Autant le dire de suite, la première écoute n’est pas aisée, et l’album en nécessite au moins deux pour être bien appréhendé. En cause, non pas la production précaire (que l’on connaît bien au black, qui n’est TRVE que lorsque le son crache à chaque coup de caisse claire), mais les instruments arabes instillant çà et là quelques tiers et quarts de ton, pas vraiment très naturels pour un auditeur habitué à notre traditionnel demi-ton. L’ensemble est donc un black metal sombre et majoritairement lent et lourd, assez pauvre en blast beats, à très forte consonance orientale, et le détail qui surprend est l’absence du chant éraillé et perçant propre au style. On entend ici un timbre rauque, guttural, mais néanmoins chanté, qui fait plutôt penser à du doom metal.

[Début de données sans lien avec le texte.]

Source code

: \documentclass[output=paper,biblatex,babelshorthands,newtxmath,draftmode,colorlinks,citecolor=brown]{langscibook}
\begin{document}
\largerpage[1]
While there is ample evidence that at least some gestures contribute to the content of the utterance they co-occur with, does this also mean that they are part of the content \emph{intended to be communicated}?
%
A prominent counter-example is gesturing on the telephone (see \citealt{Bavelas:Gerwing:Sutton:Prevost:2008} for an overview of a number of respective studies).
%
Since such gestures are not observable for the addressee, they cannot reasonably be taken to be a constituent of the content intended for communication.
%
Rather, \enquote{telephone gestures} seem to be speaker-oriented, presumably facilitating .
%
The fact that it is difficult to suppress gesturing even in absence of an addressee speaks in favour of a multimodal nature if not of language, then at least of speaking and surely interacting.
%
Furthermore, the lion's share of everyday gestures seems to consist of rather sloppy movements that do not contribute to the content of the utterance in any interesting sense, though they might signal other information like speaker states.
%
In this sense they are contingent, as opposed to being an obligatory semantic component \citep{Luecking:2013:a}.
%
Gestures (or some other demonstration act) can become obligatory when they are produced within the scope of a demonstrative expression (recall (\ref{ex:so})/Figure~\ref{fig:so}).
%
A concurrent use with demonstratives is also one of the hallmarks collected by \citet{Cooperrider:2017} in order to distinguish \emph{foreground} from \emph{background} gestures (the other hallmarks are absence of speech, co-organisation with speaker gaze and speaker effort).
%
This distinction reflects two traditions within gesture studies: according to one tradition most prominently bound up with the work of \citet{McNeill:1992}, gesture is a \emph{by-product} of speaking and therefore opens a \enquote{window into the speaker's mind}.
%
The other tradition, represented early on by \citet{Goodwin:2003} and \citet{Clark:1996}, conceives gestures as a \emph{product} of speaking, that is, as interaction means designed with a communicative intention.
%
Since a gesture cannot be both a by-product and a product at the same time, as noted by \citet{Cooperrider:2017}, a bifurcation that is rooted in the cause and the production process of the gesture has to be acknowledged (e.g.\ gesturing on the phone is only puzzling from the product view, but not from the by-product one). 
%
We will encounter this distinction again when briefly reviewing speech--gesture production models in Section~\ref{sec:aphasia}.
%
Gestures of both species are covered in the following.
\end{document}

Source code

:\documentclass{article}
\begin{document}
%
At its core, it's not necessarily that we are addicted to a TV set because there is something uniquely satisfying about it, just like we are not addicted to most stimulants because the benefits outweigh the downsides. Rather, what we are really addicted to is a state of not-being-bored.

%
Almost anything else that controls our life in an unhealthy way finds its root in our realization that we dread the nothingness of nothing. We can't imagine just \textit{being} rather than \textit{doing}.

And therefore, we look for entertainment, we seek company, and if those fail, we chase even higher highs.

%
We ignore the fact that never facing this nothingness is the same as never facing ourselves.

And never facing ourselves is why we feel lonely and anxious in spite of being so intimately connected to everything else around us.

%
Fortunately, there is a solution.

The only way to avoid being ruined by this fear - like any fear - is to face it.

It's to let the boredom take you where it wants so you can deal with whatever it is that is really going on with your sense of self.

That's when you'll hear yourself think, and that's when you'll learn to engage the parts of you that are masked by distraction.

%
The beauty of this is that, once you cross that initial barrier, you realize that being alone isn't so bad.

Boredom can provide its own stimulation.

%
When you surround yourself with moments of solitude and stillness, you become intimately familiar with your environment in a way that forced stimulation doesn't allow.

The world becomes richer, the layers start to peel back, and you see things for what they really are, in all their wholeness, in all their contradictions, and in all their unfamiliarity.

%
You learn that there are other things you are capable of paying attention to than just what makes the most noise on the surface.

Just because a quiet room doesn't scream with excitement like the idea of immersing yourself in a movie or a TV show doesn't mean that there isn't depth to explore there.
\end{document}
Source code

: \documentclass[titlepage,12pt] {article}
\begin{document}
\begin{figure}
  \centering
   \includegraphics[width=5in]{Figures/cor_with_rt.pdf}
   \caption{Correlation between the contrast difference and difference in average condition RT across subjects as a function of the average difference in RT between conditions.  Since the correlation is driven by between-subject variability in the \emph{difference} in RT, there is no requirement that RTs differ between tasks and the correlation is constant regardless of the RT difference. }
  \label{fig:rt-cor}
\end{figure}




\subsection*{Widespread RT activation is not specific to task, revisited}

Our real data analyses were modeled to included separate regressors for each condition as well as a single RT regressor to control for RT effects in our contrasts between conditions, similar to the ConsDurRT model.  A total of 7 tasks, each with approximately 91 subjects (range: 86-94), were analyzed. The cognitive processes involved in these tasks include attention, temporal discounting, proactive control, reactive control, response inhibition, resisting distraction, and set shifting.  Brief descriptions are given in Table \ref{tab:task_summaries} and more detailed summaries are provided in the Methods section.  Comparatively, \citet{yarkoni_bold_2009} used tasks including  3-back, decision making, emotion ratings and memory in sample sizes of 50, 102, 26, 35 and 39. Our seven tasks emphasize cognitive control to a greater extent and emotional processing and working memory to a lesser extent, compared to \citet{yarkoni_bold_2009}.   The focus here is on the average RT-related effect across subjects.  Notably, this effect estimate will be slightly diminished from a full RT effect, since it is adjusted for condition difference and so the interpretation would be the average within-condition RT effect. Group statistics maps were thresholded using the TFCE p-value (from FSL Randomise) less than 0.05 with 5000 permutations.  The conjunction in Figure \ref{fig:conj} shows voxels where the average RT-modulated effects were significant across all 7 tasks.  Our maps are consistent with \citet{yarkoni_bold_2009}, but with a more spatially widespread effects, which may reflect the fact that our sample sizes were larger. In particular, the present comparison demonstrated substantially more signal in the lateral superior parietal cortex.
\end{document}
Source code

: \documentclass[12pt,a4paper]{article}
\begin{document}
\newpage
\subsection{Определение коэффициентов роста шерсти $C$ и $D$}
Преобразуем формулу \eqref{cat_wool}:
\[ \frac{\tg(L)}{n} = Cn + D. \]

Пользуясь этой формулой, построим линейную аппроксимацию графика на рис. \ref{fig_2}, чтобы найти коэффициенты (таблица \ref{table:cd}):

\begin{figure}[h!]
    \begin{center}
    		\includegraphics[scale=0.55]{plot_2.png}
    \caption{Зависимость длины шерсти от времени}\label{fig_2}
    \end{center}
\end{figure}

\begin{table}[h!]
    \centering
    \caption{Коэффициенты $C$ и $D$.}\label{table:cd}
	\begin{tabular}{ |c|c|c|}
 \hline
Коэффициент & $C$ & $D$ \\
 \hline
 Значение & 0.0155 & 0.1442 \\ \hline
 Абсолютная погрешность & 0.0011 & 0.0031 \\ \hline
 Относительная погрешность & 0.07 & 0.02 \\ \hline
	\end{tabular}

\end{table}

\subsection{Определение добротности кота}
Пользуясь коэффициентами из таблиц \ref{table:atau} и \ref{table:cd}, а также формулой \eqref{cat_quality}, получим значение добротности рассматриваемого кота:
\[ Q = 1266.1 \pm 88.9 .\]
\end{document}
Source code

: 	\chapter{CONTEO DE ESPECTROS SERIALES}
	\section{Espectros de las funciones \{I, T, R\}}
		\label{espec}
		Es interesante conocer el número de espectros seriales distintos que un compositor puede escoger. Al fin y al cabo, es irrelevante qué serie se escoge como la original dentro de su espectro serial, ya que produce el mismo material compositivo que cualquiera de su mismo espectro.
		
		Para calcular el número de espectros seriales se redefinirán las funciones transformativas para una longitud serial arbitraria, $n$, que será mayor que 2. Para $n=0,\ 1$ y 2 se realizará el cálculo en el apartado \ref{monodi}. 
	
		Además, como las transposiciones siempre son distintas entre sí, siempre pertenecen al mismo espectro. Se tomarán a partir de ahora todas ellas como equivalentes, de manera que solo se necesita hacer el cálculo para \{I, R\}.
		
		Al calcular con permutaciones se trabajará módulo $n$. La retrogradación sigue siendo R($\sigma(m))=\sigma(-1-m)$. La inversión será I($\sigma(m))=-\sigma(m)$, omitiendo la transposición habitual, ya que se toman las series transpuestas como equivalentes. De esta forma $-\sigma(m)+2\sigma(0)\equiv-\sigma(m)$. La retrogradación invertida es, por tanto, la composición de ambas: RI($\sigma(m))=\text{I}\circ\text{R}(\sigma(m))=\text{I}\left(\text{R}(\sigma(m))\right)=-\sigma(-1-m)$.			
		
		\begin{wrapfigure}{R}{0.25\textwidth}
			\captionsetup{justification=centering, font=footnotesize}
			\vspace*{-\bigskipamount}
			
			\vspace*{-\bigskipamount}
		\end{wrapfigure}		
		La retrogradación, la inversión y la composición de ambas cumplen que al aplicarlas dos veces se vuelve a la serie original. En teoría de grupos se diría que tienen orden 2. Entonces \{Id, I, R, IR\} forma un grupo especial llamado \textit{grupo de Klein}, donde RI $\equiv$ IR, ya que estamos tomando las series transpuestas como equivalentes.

Diaji Al Joor s’ouvre de manière assez classique. Dhaleen nous propose une introduction instrumentale sombre et oppressante parsemée de vocalises plaintives, et Zamjara Alat embraye sur un black metal classique mais efficace, simple mais puissant, et imprégné d’instruments arabes qui donnent sa couleur si particulière à la musique D’Al-Namrood. Ce morceau trouve son écho un peu plus loin dans l’album en le sombre Ya Le Taasatekum, qui nous offre lui aussi un black assez classique dans sa construction. Les deux morceaux comportent d’ailleurs les deux seuls passages blastés de l’album entier. Hawas Wa Tuar, après une introduction parlée tout simplement glaçante, donne une dose de lenteur et de lourdeur en lorgnant vers le doom metal, et Adghan, un peu plus loin, continue dans la même lancée. L’album se conclut sur un instrumental moins menaçant, plus dansant, avant lequel on retrouve les deux titres qui sont sans doute les plus mastodontesques de l’album, à savoir Hayat Al Khezea et Ana Al Tughian, qui nous offrent un black metal lourd et majestueux, toujours fortement marqué par l’origine orientale du groupe, et ne sont pas sans rappeler l’incontournable La Grande Danse Macabre des Suédois de Marduk. Le morceau qui se démarque cependant est le plus léger Ejhaph, riche en percussions et en voix claires, qui nous gratifie d’un superbe riff au rythme vraiment pas évident (et Dieu sait que l’on aime ça dans le metal).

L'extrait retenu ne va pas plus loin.